Encore faut-il s’entendre sur ce que le terme de « méditation » recouvre exactement. Pour Jacques Choque, professeur de yoga depuis plus de trente ans, auteur de nombreux livres sur ce thème, la plus grande confusion règne. « On prend la méditation comme une méthode. Or, c’est un état d’être que l’on atteint grâce à des techniques différentes : “zazen”, assise immobile ou yoga… »

Leur point commun, un voyage qui se décline toujours en quatre étapes : maintien d’une posture précise, temps de concentration pendant lequel on tente d’apprivoiser « les chevaux indisciplinés du mental », observation de ses pensées, et enfin entrée dans l’état méditatif à proprement parler. Toutes ces approches ont un seul et même but : permettre à l’esprit de se clarifier et de s’apaiser. Différentes de la relaxation – qui vise au relâchement du tonus musculaire –, elles reposent au contraire sur une grande vigilance. « Lorsque l’on tient les rênes de ce cheval fou qu’est le mental, explique Jacques Choque, peu à peu, on perçoit de plus en plus d’espace entre les galops. »

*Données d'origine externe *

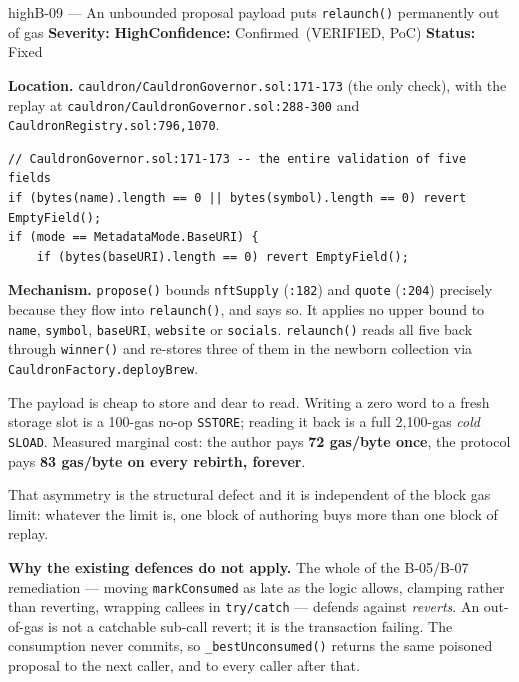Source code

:\documentclass[11pt,a4paper]{article}
\newcommand{\SevHigh}{\textcolor{high}{\textbf{High}}}
\newcommand{\Conf}{\textcolor{critical}{Confirmed}}
\newcommand{\Fixed}{\textcolor{good}{Fixed}}
\newcommand{\code}[1]{\texttt{\small #1}}
\newcommand{\fileref}[1]{\texttt{\scriptsize #1}}
\begin{document}
\begin{findingbox}{high}{B-09 --- An unbounded proposal payload puts \code{relaunch()} permanently out of gas}
\textbf{Severity:} \SevHigh \quad \textbf{Confidence:} \Conf\ (VERIFIED, PoC) \quad
\textbf{Status:} \Fixed

\medskip
\textbf{Location.} \fileref{cauldron/CauldronGovernor.sol:171-173} (the only check), with
the replay at \fileref{cauldron/CauldronGovernor.sol:288-300} and
\fileref{CauldronRegistry.sol:796,1070}.

\begin{lstlisting}
// CauldronGovernor.sol:171-173 -- the entire validation of five fields
if (bytes(name).length == 0 || bytes(symbol).length == 0) revert EmptyField();
if (mode == MetadataMode.BaseURI) {
    if (bytes(baseURI).length == 0) revert EmptyField();
\end{lstlisting}

\textbf{Mechanism.} \code{propose()} bounds \code{nftSupply} (\fileref{:182}) and
\code{quote} (\fileref{:204}) precisely because they flow into \code{relaunch()}, and says
so. It applies no upper bound to \code{name}, \code{symbol}, \code{baseURI},
\code{website} or \code{socials}. \code{relaunch()} reads all five back through
\code{winner()} and re-stores three of them in the newborn collection via
\code{CauldronFactory.deployBrew}.

The payload is cheap to store and dear to read. Writing a zero word to a fresh storage slot
is a 100-gas no-op \code{SSTORE}; reading it back is a full 2{,}100-gas \emph{cold}
\code{SLOAD}. Measured marginal cost: the author pays \textbf{72 gas/byte once}, the
protocol pays \textbf{83 gas/byte on every rebirth, forever}.

That asymmetry is the structural defect and it is independent of the block gas limit:
whatever the limit is, one block of authoring buys more than one block of replay.

\textbf{Why the existing defences do not apply.} The whole of the B-05/B-07 remediation ---
moving \code{markConsumed} as late as the logic allows, clamping rather than reverting,
wrapping callees in \code{try/catch} --- defends against \emph{reverts}. An out-of-gas is
not a catchable sub-call revert; it is the transaction failing. The consumption never
commits, so \code{\_bestUnconsumed()} returns the same poisoned proposal to the next
caller, and to every caller after that.


\end{findingbox}
\end{document}
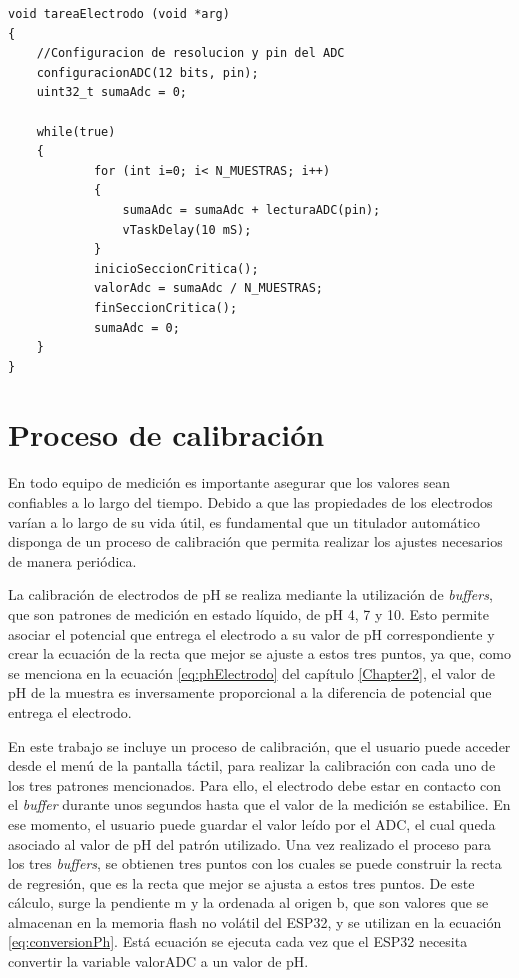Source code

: \begin{lstlisting}[label=cod:tareaElectrodo,caption=Pseudocódigo de la tarea de medición de pH.]
void tareaElectrodo (void *arg)
{
    //Configuracion de resolucion y pin del ADC
    configuracionADC(12 bits, pin);
    uint32_t sumaAdc = 0;

    while(true)
    {
    		for (int i=0; i< N_MUESTRAS; i++)
    		{
        		sumaAdc = sumaAdc + lecturaADC(pin);  
        		vTaskDelay(10 mS);
    		} 
    		inicioSeccionCritica(); 
    		valorAdc = sumaAdc / N_MUESTRAS;
    		finSeccionCritica();
    		sumaAdc = 0;
    }
}
\end{lstlisting}

\section{Proceso de calibración}

En todo equipo de medición es importante asegurar que los valores sean confiables a lo largo del tiempo. Debido a que las propiedades de los electrodos varían a lo largo de su vida útil, es fundamental que un titulador automático disponga de un proceso de calibración que permita realizar los ajustes necesarios de manera periódica.

La calibración de electrodos de pH se realiza mediante la utilización de \textit{buffers}, que son patrones de medición en estado líquido, de pH 4, 7 y 10. Esto permite asociar el potencial que entrega el electrodo a su valor de pH correspondiente y crear la ecuación de la recta que mejor se ajuste a estos tres puntos, ya que, como se menciona en la ecuación \ref{eq:phElectrodo} del capítulo \ref{Chapter2}, el valor de pH de la muestra es inversamente proporcional a la diferencia de potencial que entrega el electrodo.

En este trabajo se incluye un proceso de calibración, que el usuario puede acceder desde el menú de la pantalla táctil, para realizar la calibración con cada uno de los tres patrones mencionados. Para ello, el electrodo debe estar en contacto con el \textit{buffer} durante unos segundos hasta que el valor de la medición se estabilice. En ese momento, el usuario puede guardar el valor leído por el ADC, el cual queda asociado al valor de pH del patrón utilizado. Una vez realizado el proceso para los tres \textit{buffers}, se obtienen tres puntos con los cuales se puede construir la recta de regresión, que es la recta que mejor se ajusta a estos tres puntos. De este cálculo, surge la pendiente m y la ordenada al origen b, que son valores que se almacenan en la memoria flash no volátil del ESP32, y se utilizan en la ecuación \ref{eq:conversionPh}. Está ecuación se ejecuta cada vez que el ESP32 necesita convertir la variable valorADC a un valor de pH.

C’est cette rencontre avec le "vide", la "non-pensée", "l’infini", prise de contact d’abord très furtive, puis plus fréquente grâce à une pratique régulière, qui est le but du voyage. Bernard Auriol, psychiatre et psychanalyste, a donné un nom à cet "état d’être" si difficile à décrire : l’état d’éveil paradoxal (consulter le site auriol.free.fr). Il s’ajoute aux états moins méconnus – veille, sommeil ou rêve – dont nous aurions besoin pour nous ressourcer, et être plus présent au réel. « Quand on est plongé dans cet état, on ne s’en rend pas compte, puisque l’on ne pense plus. Mais quand on en sort, on se sent vraiment bien. »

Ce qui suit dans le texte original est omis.